Alpines have developed storage organs underground, such as rhizomes, to keep them fed over the winter months. This allows plants to overwinter in a vegetative dormancy.
Alpines utilise their surroundings by growing in niche areas, selecting favourable microclimates where atmospheric conditions differ from the surrounding region.
Lessons Learned
In the summer of 2018, I visited the Petit Col de Saint Bernard at the Italian-French border and stumbled across the most incredible alpine botanic garden: Chanousia. After spending the best part of two weeks actively seeking out wildflowers in meadows, on hikes and mountain bike trails, I was overwhelmed to discover this enormous collection of alpines in one place.
Nestled near the Col at 2,170m above sea level, this challenging environment is home to around 1300 alpine species over an area of approximately 10,000 metres.

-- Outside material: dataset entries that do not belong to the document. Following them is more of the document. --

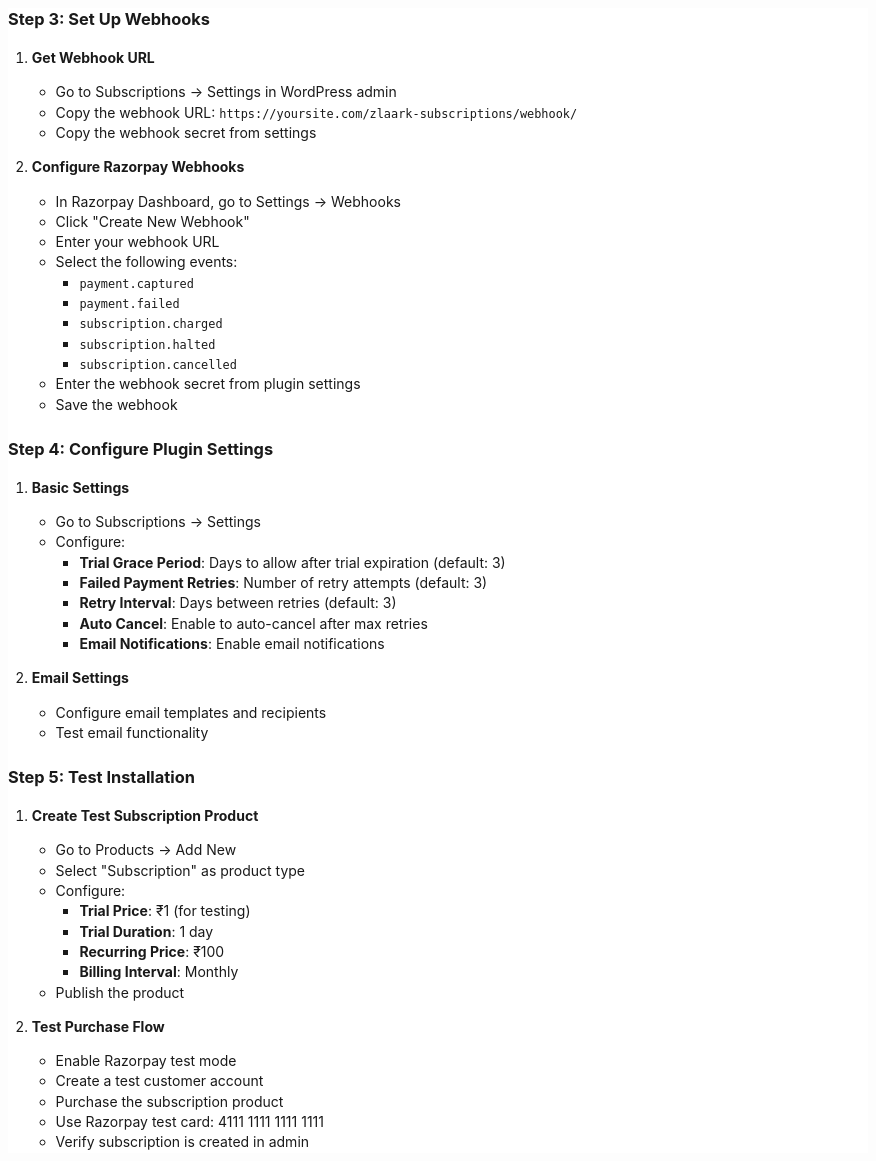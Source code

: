 ### Step 3: Set Up Webhooks

1. **Get Webhook URL**
   - Go to Subscriptions → Settings in WordPress admin
   - Copy the webhook URL: `https://yoursite.com/zlaark-subscriptions/webhook/`
   - Copy the webhook secret from settings

2. **Configure Razorpay Webhooks**
   - In Razorpay Dashboard, go to Settings → Webhooks
   - Click "Create New Webhook"
   - Enter your webhook URL
   - Select the following events:
     - `payment.captured`
     - `payment.failed`
     - `subscription.charged`
     - `subscription.halted`
     - `subscription.cancelled`
   - Enter the webhook secret from plugin settings
   - Save the webhook

### Step 4: Configure Plugin Settings

1. **Basic Settings**
   - Go to Subscriptions → Settings
   - Configure:
     - **Trial Grace Period**: Days to allow after trial expiration (default: 3)
     - **Failed Payment Retries**: Number of retry attempts (default: 3)
     - **Retry Interval**: Days between retries (default: 3)
     - **Auto Cancel**: Enable to auto-cancel after max retries
     - **Email Notifications**: Enable email notifications

2. **Email Settings**
   - Configure email templates and recipients
   - Test email functionality

### Step 5: Test Installation

1. **Create Test Subscription Product**
   - Go to Products → Add New
   - Select "Subscription" as product type
   - Configure:
     - **Trial Price**: ₹1 (for testing)
     - **Trial Duration**: 1 day
     - **Recurring Price**: ₹100
     - **Billing Interval**: Monthly
   - Publish the product

2. **Test Purchase Flow**
   - Enable Razorpay test mode
   - Create a test customer account
   - Purchase the subscription product
   - Use Razorpay test card: 4111 1111 1111 1111
   - Verify subscription is created in admin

The gardens have been constructed to recreate natural high-altitude habitats such as moraines, rocks, bogs and wetlands. The botanical garden can be under snow for many months of the year, often until June or early July, so it is a harsh environment for growing and working in.
Snowfall can range from four to eight metres deep, and the garden’s average annual temperature is recorded as one degree Celsius. So, these plants truly are hardy. The garden is only open in July, August and September, snow permitting! The plants have a very narrow growing window; in fact, some have as little as a month, but when I visited in the last week of August, the garden was a mass of colour and life.
Seeing these plants firsthand growing in their natural environment made me rethink how I plant and look after alpines in UK gardens. The first advice I always give people when they ask me how and where they should plant any plants within their garden is to consider where these plants grow in the wild. This holds the key to success.
Finding plants while out hiking allows me to study plants in-situ and note what conditions they have chosen to grow in without any intervention from us gardeners. When I want to grow the plants at home, I think back to where I found them and how I can best recreate these conditions.

Five fab alpines to grow at home
If you love your garden but are short on time, then alpines are the ultimate low-maintenance, colourful crowd-pleaser for containers or rockeries. Planted in the right conditions, they will bloom. Favouring full-sun and gritty, free-draining soil, and minimal watering once established, alpines pretty much look after themselves.
Understanding their unusual requirements helps prepare us so we can provide more favourable conditions in our gardens and to successfully grow these fascinating plants.
Sometimes gardeners can be guilty of smothering plants with love; too much water or feed can kill. Alpines need less of everything; poor soil rocks! So, what to grow? Here are my top five alpines for UK gardens.
Sempervivum (Houseleeks)
I stumbled across a localised group of sempervivum growing in a high gulley close to Scafell Pike in the Lake District. These hardy, succulent, evergreen perennials thrive in rocky, dry environments. Try to recreate this environment at home by planting around stone walls.
Fill a recycled brick with gritty compost as a simple, stony container or stand tiles or rocks vertically to mimic mountainous crevices. (See our other article on Five ways with with houseleeks)

Saxifraga
With over 450 species of saxifraga to choose from, you are going to need a big rockery to house your collection! These beautiful pin-cushion mounds become covered in star-like white or pink dainty flowers, which are perfect for pollinators. Try the popular classic ‘London Pride’.

Thrift, Armeria alpina
Who can resist these pink lollipops perched above a spray of grassy foliage? These pops of colour will be a welcome addition to alpine troughs and rockeries. Just snip off spent flowers once they have gone to seed to encourage fresh flowers to bloom.

Pasqueflower, Pulsatilla vulgaris
This impressive wildflower has huge purple flowers and wonderfully hairy leaves that shower spring gardens in colour around Easter time. The bell-like flowers have the enchanting habit of opening each day and closing at night, tracking the path of the sun. Rarely seen in the UK in the wild now, but I was lucky to witness the architectural seedheads proudly shining in the summer sun in the French and Italian Alps.

Aubrieta
For copious cascades of low-growing blooms, plant aubrieta. This low-maintenance, evergreen perennial effortlessly flowers for months, spanning spring to summer with hues ranging from purple to pink. They can spread, so maintain their shape with a good prune back after flowering.

Make an alpine trough
I like to plant a few of my favourite alpines to remind me of my travels, and a stone trough is a good way to contain and control growing medium.
Alpines need good drainage; they rot if waterlogged, so make sure your potting mix is gritty and free-draining. Mixing horticultural grit, sand, and peat-free compost will help with aeration.
Choose a container with drainage holes; a recycled Belfast sink or trough is perfect. Take care if lifting; stone containers can be incredibly heavy, but place them in a sunny spot, then add a layer of stones for drainage, followed by your gritty compost mix.

Have fun selecting alpine plants; there is such a wide variety of flowers and foliage to choose from. Remove plants from their pots, tease out their roots, then plant your alpines.
Finish off by covering the soil surface with gravel, slate or small stones to retain moisture and stop rainwater from splashing soil on to the foliage.
If you have more space, go large and create a rockery in the garden.